EXERCISE
Look over the entries that follow and work out how many lines contain "Maße". State the number only.

(Excerpts from a dataset)
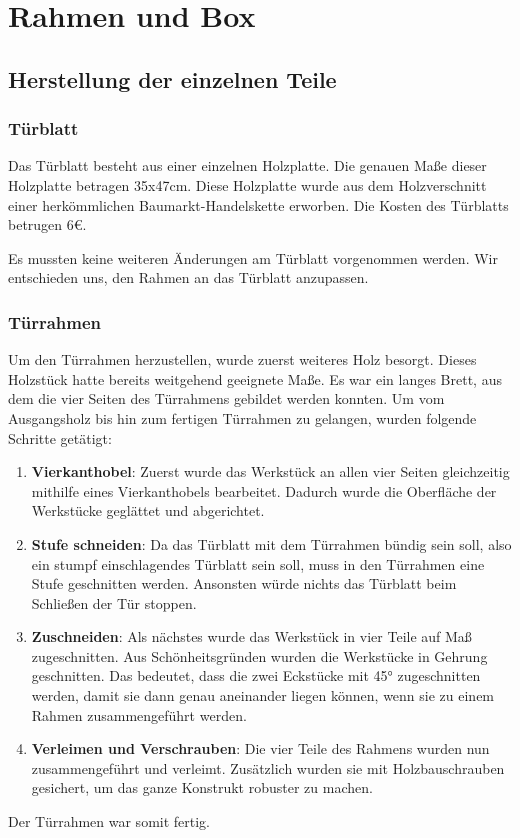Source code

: \chapter{Rahmen und Box}
\section{Herstellung der einzelnen Teile}
\subsection{Türblatt}
Das Türblatt besteht aus einer einzelnen Holzplatte. Die genauen Maße dieser Holzplatte betragen 35x47cm.
Diese Holzplatte wurde aus dem Holzverschnitt einer herkömmlichen Baumarkt-Handelskette erworben. Die Kosten des
Türblatts betrugen 6€.

Es mussten keine weiteren Änderungen am Türblatt vorgenommen werden. Wir entschieden uns,
den Rahmen an das Türblatt anzupassen.

\subsection{Türrahmen}
Um den Türrahmen herzustellen, wurde zuerst weiteres Holz besorgt. Dieses Holzstück hatte bereits weitgehend geeignete Maße.
Es war ein langes Brett, aus dem die vier Seiten des Türrahmens gebildet werden konnten.
Um vom Ausgangsholz bis hin zum fertigen Türrahmen zu gelangen, wurden folgende Schritte getätigt:
\begin{enumerate}
    \item \textbf{Vierkanthobel}: Zuerst wurde das Werkstück an allen vier Seiten gleichzeitig mithilfe eines Vierkanthobels bearbeitet.
    Dadurch wurde die Oberfläche der Werkstücke geglättet und abgerichtet.
    \item \textbf{Stufe schneiden}: Da das Türblatt mit dem Türrahmen bündig sein soll, also ein stumpf einschlagendes Türblatt sein soll,
    muss in den Türrahmen eine Stufe geschnitten werden. Ansonsten würde nichts das Türblatt beim Schließen der Tür stoppen.
    \item \textbf{Zuschneiden}: Als nächstes wurde das Werkstück in vier Teile auf Maß zugeschnitten. Aus Schönheitsgründen wurden die
    Werkstücke in Gehrung geschnitten. Das bedeutet, dass die zwei Eckstücke mit 45° zugeschnitten werden, damit sie dann genau aneinander
    liegen können, wenn sie zu einem Rahmen zusammengeführt werden.
    \item \textbf{Verleimen und Verschrauben}: Die vier Teile des Rahmens wurden nun zusammengeführt und verleimt. Zusätzlich wurden sie mit
    Holzbauschrauben gesichert, um das ganze Konstrukt robuster zu machen.
\end{enumerate}
Der Türrahmen war somit fertig.

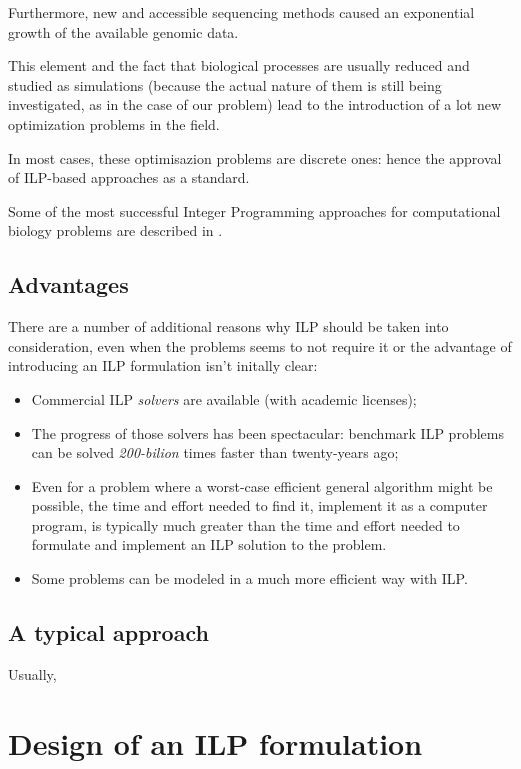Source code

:Furthermore, new and accessible sequencing methods caused an exponential growth of the available genomic data.

This element and the fact that biological processes are usually reduced and studied as simulations (because the actual nature of them is still being investigated, as in the case of our problem) lead to the introduction of a lot new optimization problems in the field.

In most cases, these optimisazion problems are discrete ones: hence the approval of ILP-based approaches as a standard.

Some of the most successful Integer Programming approaches for computational biology problems are described in \cite{lancia2004}.

\subsection{Advantages}

There are a number of additional reasons why ILP should be taken into consideration, even when the problems seems to not require it or the advantage of introducing an ILP formulation isn't initally clear\cite{gusfieldilp}:

\begin{itemize}
	\item Commercial ILP \textit{solvers} are available (with academic licenses);
	\item The progress of those solvers has been spectacular: benchmark ILP problems can be solved \textit{200-bilion} times faster than twenty-years ago;
	\item Even for a problem where a worst-case efficient general algorithm might be possible, the time and effort needed to find it, implement it as a computer program, is typically much greater than the time and effort needed to formulate and implement an ILP solution to the problem.
	\item Some problems can be modeled in a much more efficient way with ILP.
\end{itemize}


\subsection{A typical approach}
Usually, 

\section{Design of an ILP formulation}

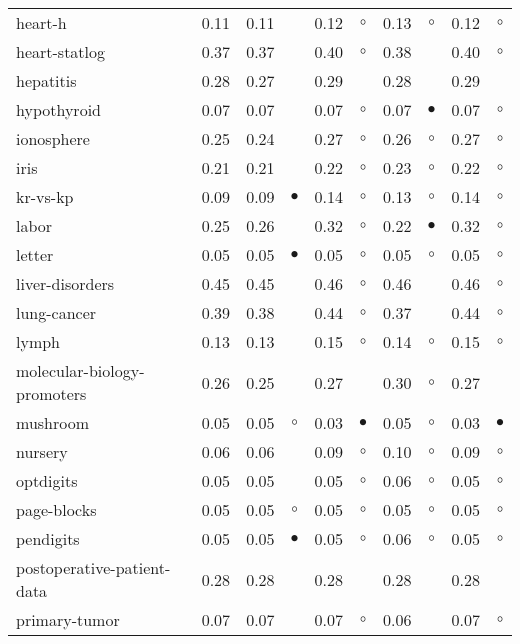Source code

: {\begin{longtable}{lrr@{\hspace{0.1cm}}cr@{\hspace{0.1cm}}cr@{\hspace{0.1cm}}cr@{\hspace{0.1cm}}c}
heart-h & 0.11 & 0.11 &           & 0.12 &   $\circ$ & 0.13 &   $\circ$ & 0.12 &   $\circ$\\
heart-statlog & 0.37 & 0.37 &           & 0.40 &   $\circ$ & 0.38 &           & 0.40 &   $\circ$\\
hepatitis & 0.28 & 0.27 &           & 0.29 &           & 0.28 &           & 0.29 &          \\
hypothyroid & 0.07 & 0.07 &           & 0.07 &   $\circ$ & 0.07 & $\bullet$ & 0.07 &   $\circ$\\
ionosphere & 0.25 & 0.24 &           & 0.27 &   $\circ$ & 0.26 &   $\circ$ & 0.27 &   $\circ$\\
iris & 0.21 & 0.21 &           & 0.22 &   $\circ$ & 0.23 &   $\circ$ & 0.22 &   $\circ$\\
kr-vs-kp & 0.09 & 0.09 & $\bullet$ & 0.14 &   $\circ$ & 0.13 &   $\circ$ & 0.14 &   $\circ$\\
labor & 0.25 & 0.26 &           & 0.32 &   $\circ$ & 0.22 & $\bullet$ & 0.32 &   $\circ$\\
letter & 0.05 & 0.05 & $\bullet$ & 0.05 &   $\circ$ & 0.05 &   $\circ$ & 0.05 &   $\circ$\\
liver-disorders & 0.45 & 0.45 &           & 0.46 &   $\circ$ & 0.46 &           & 0.46 &   $\circ$\\
lung-cancer & 0.39 & 0.38 &           & 0.44 &   $\circ$ & 0.37 &           & 0.44 &   $\circ$\\
lymph & 0.13 & 0.13 &           & 0.15 &   $\circ$ & 0.14 &   $\circ$ & 0.15 &   $\circ$\\
molecular-biology-promoters & 0.26 & 0.25 &           & 0.27 &           & 0.30 &   $\circ$ & 0.27 &          \\
mushroom & 0.05 & 0.05 &   $\circ$ & 0.03 & $\bullet$ & 0.05 &   $\circ$ & 0.03 & $\bullet$\\
nursery & 0.06 & 0.06 &           & 0.09 &   $\circ$ & 0.10 &   $\circ$ & 0.09 &   $\circ$\\
optdigits & 0.05 & 0.05 &           & 0.05 &   $\circ$ & 0.06 &   $\circ$ & 0.05 &   $\circ$\\
page-blocks & 0.05 & 0.05 &   $\circ$ & 0.05 &   $\circ$ & 0.05 &   $\circ$ & 0.05 &   $\circ$\\
pendigits & 0.05 & 0.05 & $\bullet$ & 0.05 &   $\circ$ & 0.06 &   $\circ$ & 0.05 &   $\circ$\\
postoperative-patient-data & 0.28 & 0.28 &           & 0.28 &           & 0.28 &           & 0.28 &          \\
primary-tumor & 0.07 & 0.07 &           & 0.07 &   $\circ$ & 0.06 &           & 0.07 &   $\circ$\\

\end{longtable}}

ANSWER BOX
2